▶ [How to complete this task] The lines to return are the one containing "Concentration in Environmental" and all that follow it in the entries below, duplicated exactly and nothing else.

▶ [Data]
□ □ □

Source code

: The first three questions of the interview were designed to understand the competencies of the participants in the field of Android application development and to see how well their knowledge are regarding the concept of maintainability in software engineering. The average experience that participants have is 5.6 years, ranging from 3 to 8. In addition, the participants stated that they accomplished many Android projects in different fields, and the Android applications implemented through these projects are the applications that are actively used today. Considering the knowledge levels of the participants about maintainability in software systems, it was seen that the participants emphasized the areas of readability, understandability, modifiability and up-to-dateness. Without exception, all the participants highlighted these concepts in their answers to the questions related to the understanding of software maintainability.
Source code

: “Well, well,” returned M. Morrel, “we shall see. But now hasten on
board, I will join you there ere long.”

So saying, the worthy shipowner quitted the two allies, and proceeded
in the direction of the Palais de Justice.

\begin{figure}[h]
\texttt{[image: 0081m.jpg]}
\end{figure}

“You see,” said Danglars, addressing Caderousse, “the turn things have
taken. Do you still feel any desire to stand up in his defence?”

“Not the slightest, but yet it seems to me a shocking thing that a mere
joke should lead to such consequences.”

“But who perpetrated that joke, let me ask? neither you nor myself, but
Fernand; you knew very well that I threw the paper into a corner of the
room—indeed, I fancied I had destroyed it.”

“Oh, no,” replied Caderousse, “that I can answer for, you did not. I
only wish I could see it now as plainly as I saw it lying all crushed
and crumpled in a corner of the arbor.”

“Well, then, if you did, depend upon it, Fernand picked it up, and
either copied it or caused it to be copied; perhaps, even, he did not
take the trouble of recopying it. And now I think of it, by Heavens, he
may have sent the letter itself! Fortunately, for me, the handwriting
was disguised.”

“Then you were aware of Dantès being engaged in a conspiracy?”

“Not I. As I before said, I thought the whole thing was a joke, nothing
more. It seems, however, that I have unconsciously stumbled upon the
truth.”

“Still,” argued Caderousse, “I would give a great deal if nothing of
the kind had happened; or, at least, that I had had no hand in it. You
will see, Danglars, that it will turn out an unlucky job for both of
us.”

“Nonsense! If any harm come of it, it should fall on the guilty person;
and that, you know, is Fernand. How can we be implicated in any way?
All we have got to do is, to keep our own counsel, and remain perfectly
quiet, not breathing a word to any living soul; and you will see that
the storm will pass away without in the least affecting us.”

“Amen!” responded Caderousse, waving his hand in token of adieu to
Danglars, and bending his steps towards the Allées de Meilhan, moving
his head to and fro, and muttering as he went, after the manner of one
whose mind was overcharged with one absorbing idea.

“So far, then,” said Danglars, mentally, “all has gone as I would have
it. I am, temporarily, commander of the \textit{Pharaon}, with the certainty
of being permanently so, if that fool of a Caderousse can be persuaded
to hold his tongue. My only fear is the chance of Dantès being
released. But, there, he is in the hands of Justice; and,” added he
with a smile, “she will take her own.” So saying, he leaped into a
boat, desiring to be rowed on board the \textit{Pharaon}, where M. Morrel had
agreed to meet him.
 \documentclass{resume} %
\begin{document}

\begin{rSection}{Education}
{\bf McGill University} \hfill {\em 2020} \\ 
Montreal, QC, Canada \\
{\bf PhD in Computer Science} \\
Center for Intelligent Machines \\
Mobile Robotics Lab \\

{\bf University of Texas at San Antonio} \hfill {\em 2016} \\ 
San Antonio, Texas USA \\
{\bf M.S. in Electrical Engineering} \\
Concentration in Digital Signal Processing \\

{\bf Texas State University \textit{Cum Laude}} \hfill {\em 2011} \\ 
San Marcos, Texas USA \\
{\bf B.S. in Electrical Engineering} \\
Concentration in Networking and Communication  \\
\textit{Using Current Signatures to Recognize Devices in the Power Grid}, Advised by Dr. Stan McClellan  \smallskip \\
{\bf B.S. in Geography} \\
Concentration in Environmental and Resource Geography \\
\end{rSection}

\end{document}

□ □ □

▶ [Task response]
Concentration in Environmental and Resource Geography \\
\end{rSection}

\end{document}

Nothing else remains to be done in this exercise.